Among the lines below, keep only those from the one containing "- gestion d'un" through the one containing "- des activités autour", and reproduce them exactly.

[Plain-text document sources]
┄┄┄┄┄┄

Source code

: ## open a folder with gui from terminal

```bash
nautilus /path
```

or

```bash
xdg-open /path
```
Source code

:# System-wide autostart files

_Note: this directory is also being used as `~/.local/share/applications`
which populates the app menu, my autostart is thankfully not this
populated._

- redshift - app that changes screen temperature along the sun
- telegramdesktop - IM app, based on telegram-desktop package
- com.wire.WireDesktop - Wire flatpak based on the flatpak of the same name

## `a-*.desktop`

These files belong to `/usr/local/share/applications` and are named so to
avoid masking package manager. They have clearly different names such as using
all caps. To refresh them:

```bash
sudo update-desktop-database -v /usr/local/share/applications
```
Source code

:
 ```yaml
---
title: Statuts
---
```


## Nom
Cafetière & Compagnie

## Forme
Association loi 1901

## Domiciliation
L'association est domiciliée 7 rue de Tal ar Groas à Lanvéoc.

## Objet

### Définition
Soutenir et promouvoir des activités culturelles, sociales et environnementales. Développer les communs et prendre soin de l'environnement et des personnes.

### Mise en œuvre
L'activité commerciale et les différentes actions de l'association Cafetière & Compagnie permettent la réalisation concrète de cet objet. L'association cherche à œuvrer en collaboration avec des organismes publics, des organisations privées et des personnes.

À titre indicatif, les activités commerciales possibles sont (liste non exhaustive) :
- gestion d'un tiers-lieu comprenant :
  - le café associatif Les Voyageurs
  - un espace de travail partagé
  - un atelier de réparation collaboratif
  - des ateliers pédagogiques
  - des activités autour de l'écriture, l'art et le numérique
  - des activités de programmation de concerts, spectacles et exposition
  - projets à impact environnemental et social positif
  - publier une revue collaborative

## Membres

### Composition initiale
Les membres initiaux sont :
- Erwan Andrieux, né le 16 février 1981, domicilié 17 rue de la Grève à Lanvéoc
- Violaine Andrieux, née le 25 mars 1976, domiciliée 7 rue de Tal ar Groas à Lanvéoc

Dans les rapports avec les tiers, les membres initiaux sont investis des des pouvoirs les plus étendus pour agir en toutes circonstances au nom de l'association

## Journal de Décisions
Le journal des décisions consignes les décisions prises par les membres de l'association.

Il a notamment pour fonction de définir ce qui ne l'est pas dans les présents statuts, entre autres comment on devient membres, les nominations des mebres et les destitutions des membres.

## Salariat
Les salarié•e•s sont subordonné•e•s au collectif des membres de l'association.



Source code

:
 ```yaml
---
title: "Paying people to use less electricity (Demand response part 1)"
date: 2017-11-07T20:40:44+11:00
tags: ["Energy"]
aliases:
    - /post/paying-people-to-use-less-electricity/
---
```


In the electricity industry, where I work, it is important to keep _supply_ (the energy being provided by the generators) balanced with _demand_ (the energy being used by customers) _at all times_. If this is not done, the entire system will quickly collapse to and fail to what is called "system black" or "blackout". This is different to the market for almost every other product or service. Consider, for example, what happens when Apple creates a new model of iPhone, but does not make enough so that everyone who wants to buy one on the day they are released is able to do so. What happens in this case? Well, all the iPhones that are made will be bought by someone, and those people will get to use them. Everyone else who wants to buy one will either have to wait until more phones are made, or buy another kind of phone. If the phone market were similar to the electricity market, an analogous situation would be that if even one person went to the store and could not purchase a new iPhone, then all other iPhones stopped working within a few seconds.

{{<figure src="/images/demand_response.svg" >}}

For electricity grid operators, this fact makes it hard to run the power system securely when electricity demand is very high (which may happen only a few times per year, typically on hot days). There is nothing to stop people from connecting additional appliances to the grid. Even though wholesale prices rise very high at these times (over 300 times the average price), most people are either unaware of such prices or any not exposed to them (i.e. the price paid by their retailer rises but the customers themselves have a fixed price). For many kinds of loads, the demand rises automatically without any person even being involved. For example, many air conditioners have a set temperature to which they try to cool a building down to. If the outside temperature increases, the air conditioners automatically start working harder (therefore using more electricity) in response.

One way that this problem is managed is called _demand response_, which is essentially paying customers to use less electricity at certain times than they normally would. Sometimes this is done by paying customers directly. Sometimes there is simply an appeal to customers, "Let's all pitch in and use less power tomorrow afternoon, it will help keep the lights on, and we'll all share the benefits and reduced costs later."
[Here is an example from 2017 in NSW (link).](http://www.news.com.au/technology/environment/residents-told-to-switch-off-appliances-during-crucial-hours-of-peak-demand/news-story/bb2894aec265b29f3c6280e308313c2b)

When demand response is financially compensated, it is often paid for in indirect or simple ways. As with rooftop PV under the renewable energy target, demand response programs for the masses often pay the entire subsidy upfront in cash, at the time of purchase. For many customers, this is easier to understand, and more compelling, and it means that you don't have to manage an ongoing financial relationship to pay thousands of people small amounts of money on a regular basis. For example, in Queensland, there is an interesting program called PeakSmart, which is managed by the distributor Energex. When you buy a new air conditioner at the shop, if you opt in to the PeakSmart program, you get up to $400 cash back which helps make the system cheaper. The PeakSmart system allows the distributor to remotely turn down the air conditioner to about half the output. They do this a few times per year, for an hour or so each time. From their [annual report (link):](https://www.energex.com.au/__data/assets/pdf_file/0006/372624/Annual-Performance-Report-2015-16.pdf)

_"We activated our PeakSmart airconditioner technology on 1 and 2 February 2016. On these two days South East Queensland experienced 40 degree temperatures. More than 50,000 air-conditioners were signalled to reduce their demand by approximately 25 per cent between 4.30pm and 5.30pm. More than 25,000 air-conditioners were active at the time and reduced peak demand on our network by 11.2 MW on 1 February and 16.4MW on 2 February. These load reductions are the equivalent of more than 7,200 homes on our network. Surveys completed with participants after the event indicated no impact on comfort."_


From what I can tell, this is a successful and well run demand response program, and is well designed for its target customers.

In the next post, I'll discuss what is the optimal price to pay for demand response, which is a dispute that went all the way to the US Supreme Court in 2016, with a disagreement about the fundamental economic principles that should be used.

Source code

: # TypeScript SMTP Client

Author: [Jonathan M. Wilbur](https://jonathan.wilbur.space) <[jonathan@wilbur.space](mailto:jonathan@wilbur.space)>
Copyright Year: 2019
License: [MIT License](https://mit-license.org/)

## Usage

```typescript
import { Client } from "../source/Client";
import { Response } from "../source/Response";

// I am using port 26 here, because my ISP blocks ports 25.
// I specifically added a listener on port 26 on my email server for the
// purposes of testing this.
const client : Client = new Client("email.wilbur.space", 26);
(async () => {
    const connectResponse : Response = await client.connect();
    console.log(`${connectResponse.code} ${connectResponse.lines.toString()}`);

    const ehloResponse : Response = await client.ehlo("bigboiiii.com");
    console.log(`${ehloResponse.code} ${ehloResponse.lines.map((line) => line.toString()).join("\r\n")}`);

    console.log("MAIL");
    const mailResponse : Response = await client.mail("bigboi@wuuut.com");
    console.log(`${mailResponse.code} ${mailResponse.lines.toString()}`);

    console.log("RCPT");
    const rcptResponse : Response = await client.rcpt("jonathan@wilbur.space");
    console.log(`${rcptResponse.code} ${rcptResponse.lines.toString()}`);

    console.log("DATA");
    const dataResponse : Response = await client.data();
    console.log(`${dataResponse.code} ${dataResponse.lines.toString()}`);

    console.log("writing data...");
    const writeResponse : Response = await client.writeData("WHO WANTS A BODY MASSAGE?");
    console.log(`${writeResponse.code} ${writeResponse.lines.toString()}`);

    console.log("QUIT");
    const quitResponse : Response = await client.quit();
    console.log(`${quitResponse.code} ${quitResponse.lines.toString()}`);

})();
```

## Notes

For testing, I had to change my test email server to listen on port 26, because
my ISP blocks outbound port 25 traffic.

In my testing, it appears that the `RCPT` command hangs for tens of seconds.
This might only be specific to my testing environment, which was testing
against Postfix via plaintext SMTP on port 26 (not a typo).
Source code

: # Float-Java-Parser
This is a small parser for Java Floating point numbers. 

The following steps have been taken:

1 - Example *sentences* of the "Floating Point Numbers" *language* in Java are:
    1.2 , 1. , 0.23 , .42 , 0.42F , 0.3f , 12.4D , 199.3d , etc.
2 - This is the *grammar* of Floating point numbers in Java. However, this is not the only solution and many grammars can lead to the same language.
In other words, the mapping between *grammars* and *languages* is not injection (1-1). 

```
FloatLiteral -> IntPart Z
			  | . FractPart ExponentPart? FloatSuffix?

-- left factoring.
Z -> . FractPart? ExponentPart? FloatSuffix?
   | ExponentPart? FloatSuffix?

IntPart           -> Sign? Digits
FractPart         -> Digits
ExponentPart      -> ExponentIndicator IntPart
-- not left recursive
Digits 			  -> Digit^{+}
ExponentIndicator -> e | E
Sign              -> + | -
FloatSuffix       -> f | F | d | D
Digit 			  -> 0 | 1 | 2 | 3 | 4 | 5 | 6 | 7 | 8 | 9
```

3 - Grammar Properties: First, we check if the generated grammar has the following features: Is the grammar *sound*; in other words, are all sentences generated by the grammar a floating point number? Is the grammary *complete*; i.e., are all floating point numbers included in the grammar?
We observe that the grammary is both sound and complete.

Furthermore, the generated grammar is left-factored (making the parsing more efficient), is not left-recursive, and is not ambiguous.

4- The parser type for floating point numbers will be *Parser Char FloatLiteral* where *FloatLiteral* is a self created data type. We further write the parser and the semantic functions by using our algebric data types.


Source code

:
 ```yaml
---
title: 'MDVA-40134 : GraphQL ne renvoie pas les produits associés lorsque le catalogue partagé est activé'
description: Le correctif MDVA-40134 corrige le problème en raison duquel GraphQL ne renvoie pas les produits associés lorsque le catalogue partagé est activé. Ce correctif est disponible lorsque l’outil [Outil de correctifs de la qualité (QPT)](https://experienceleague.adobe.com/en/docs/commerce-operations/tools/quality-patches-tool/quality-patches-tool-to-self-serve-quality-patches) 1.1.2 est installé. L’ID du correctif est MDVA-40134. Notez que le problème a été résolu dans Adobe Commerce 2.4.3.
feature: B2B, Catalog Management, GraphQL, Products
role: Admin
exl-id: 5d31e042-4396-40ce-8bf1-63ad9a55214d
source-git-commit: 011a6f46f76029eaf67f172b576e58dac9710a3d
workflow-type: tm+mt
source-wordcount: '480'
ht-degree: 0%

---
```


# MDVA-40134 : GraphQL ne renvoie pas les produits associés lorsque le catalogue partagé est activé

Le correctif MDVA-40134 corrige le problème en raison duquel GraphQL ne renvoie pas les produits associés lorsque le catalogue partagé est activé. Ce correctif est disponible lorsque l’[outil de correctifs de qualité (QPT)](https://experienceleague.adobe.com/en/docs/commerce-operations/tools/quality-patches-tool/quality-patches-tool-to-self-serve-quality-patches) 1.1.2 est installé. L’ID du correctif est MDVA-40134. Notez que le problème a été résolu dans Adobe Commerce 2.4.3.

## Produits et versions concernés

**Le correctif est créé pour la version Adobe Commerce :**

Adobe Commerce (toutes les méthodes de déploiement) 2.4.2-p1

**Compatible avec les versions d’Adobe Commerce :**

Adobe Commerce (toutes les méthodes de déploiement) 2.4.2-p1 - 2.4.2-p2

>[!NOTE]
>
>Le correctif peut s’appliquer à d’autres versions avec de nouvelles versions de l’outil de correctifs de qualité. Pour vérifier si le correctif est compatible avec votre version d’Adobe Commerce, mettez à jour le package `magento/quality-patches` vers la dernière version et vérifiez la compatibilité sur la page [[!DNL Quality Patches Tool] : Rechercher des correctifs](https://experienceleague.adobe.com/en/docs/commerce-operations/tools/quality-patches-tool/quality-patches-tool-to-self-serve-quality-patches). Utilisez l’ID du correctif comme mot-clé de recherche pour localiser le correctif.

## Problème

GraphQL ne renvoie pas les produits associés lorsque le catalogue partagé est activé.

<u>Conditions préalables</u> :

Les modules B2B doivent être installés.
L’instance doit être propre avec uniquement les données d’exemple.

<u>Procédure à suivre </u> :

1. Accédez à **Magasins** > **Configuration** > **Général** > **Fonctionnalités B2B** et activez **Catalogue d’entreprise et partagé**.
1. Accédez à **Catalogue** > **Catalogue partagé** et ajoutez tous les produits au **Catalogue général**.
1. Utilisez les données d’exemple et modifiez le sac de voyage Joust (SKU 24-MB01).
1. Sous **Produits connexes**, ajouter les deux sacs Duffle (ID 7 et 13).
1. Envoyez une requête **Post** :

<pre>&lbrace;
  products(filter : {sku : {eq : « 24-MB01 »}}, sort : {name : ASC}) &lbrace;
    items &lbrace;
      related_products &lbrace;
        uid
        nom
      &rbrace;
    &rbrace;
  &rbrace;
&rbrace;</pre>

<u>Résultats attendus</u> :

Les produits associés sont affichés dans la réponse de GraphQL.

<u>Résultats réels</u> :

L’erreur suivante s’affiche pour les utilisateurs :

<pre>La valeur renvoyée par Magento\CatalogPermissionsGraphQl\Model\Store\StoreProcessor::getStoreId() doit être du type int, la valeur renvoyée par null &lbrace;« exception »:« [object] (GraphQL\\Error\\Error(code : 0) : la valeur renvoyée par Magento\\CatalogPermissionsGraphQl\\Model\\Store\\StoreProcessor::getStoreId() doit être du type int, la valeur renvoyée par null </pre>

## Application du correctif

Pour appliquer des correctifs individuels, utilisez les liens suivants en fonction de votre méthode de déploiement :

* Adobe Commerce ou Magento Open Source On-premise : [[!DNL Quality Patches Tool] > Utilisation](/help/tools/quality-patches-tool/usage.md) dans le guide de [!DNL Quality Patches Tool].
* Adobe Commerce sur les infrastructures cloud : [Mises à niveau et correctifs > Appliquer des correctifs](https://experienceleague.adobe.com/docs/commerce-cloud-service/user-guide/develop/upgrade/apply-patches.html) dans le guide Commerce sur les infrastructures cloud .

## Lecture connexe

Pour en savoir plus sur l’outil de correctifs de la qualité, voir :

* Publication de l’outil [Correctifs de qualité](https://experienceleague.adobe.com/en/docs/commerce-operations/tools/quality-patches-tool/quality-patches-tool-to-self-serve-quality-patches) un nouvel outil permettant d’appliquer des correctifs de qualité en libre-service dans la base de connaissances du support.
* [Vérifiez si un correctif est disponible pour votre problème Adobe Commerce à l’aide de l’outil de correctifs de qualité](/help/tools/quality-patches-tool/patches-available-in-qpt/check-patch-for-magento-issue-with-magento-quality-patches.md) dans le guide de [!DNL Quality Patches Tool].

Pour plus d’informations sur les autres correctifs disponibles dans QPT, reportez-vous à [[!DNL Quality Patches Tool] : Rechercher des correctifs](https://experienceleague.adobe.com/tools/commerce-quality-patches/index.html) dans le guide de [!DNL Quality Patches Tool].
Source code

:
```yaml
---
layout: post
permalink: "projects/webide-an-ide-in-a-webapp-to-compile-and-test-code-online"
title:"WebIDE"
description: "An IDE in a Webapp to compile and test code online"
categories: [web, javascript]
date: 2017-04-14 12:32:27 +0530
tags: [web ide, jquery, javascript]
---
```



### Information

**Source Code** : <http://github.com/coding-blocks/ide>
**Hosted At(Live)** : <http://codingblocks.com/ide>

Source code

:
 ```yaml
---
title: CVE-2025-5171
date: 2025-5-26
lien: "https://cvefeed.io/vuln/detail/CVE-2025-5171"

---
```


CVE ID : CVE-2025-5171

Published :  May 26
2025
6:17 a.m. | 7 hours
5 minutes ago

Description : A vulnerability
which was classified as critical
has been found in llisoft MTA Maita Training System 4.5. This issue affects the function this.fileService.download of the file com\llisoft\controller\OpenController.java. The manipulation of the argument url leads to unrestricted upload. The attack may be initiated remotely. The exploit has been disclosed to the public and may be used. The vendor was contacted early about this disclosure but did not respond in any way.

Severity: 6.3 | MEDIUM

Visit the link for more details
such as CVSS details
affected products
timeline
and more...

┄┄┄┄┄┄

SOLUTION:
- gestion d'un tiers-lieu comprenant :
  - le café associatif Les Voyageurs
  - un espace de travail partagé
  - un atelier de réparation collaboratif
  - des ateliers pédagogiques
  - des activités autour de l'écriture, l'art et le numérique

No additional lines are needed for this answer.